= DESCRIPTION OF THE TASK =
Write the data out again exactly, with no pictures.
========================================
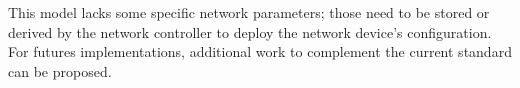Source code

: \documentclass[10pt, conference]{IEEEtran}
\begin{document}
This model lacks some specific network parameters; those need to be stored or derived by the network controller to deploy the network device's configuration. For futures implementations, additional work to complement the current standard can be proposed.  






\end{document}

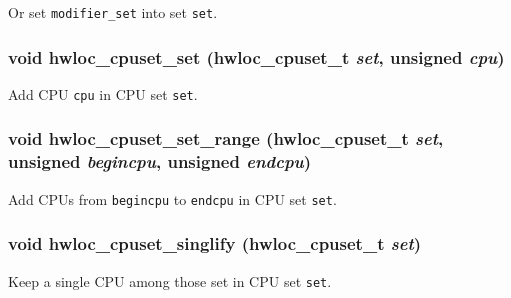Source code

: Or set {\tt modifier\_\-set} into set {\tt set}. 

\hypertarget{group__hwlocality__cpuset_gc5ba8c6d6367436995f67dbd4b3ba1de}{
\subsubsection[{hwloc\_\-cpuset\_\-set}]{\setlength{\rightskip}{0pt plus 5cm}void hwloc\_\-cpuset\_\-set ({\bf hwloc\_\-cpuset\_\-t} {\em set}, \/  unsigned {\em cpu})}}
\label{group__hwlocality__cpuset_gc5ba8c6d6367436995f67dbd4b3ba1de}


Add CPU {\tt cpu} in CPU set {\tt set}. 

\hypertarget{group__hwlocality__cpuset_g9bcf94a6a5c877071116ff2f4a395956}{
\subsubsection[{hwloc\_\-cpuset\_\-set\_\-range}]{\setlength{\rightskip}{0pt plus 5cm}void hwloc\_\-cpuset\_\-set\_\-range ({\bf hwloc\_\-cpuset\_\-t} {\em set}, \/  unsigned {\em begincpu}, \/  unsigned {\em endcpu})}}
\label{group__hwlocality__cpuset_g9bcf94a6a5c877071116ff2f4a395956}


Add CPUs from {\tt begincpu} to {\tt endcpu} in CPU set {\tt set}. 

\hypertarget{group__hwlocality__cpuset_g548a6620cce008fc5b1e2110d25135fe}{
\subsubsection[{hwloc\_\-cpuset\_\-singlify}]{\setlength{\rightskip}{0pt plus 5cm}void hwloc\_\-cpuset\_\-singlify ({\bf hwloc\_\-cpuset\_\-t} {\em set})}}
\label{group__hwlocality__cpuset_g548a6620cce008fc5b1e2110d25135fe}


Keep a single CPU among those set in CPU set {\tt set}. 


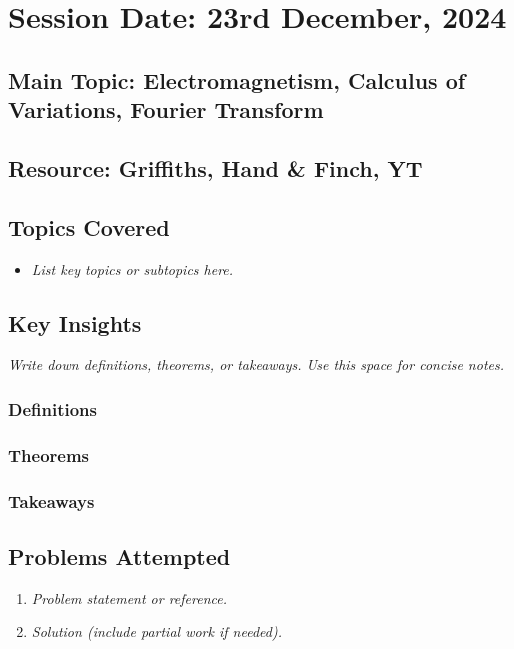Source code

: \section{Session Date: 23rd December, 2024}
\subsection*{Main Topic: Electromagnetism, Calculus of Variations, Fourier Transform}
\subsection*{Resource: Griffiths, Hand \& Finch, YT}
\subsection*{Topics Covered}
\begin{itemize}
    \item \textit{List key topics or subtopics here.} 
\end{itemize}

\subsection*{Key Insights}
\textit{Write down definitions, theorems, or takeaways. Use this space for concise notes.}
\subsubsection*{Definitions} 
\subsubsection*{Theorems}
\subsubsection*{Takeaways}

\subsection*{Problems Attempted}
\begin{enumerate}
    \item \textit{Problem statement or reference.}
    \item \textit{Solution (include partial work if needed).}
\end{enumerate}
========================================
= RESPONSE TO THIS TASK =
Source code

: \documentclass[10pt, conference]{IEEEtran}
\begin{document}
This model lacks some specific network parameters; those need to be stored or derived by the network controller to deploy the network device's configuration. For futures implementations, additional work to complement the current standard can be proposed.  






\end{document}

Source code

: Or set {\tt modifier\_\-set} into set {\tt set}. 

\hypertarget{group__hwlocality__cpuset_gc5ba8c6d6367436995f67dbd4b3ba1de}{
\subsubsection[{hwloc\_\-cpuset\_\-set}]{\setlength{\rightskip}{0pt plus 5cm}void hwloc\_\-cpuset\_\-set ({\bf hwloc\_\-cpuset\_\-t} {\em set}, \/  unsigned {\em cpu})}}
\label{group__hwlocality__cpuset_gc5ba8c6d6367436995f67dbd4b3ba1de}


Add CPU {\tt cpu} in CPU set {\tt set}. 

\hypertarget{group__hwlocality__cpuset_g9bcf94a6a5c877071116ff2f4a395956}{
\subsubsection[{hwloc\_\-cpuset\_\-set\_\-range}]{\setlength{\rightskip}{0pt plus 5cm}void hwloc\_\-cpuset\_\-set\_\-range ({\bf hwloc\_\-cpuset\_\-t} {\em set}, \/  unsigned {\em begincpu}, \/  unsigned {\em endcpu})}}
\label{group__hwlocality__cpuset_g9bcf94a6a5c877071116ff2f4a395956}


Add CPUs from {\tt begincpu} to {\tt endcpu} in CPU set {\tt set}. 

\hypertarget{group__hwlocality__cpuset_g548a6620cce008fc5b1e2110d25135fe}{
\subsubsection[{hwloc\_\-cpuset\_\-singlify}]{\setlength{\rightskip}{0pt plus 5cm}void hwloc\_\-cpuset\_\-singlify ({\bf hwloc\_\-cpuset\_\-t} {\em set})}}
\label{group__hwlocality__cpuset_g548a6620cce008fc5b1e2110d25135fe}


Keep a single CPU among those set in CPU set {\tt set}. 


Source code

: \section{Session Date: 23rd December, 2024}
\subsection*{Main Topic: Electromagnetism, Calculus of Variations, Fourier Transform}
\subsection*{Resource: Griffiths, Hand \& Finch, YT}
\subsection*{Topics Covered}
\begin{itemize}
    \item \textit{List key topics or subtopics here.} 
\end{itemize}

\subsection*{Key Insights}
\textit{Write down definitions, theorems, or takeaways. Use this space for concise notes.}
\subsubsection*{Definitions} 
\subsubsection*{Theorems}
\subsubsection*{Takeaways}

\subsection*{Problems Attempted}
\begin{enumerate}
    \item \textit{Problem statement or reference.}
    \item \textit{Solution (include partial work if needed).}
\end{enumerate}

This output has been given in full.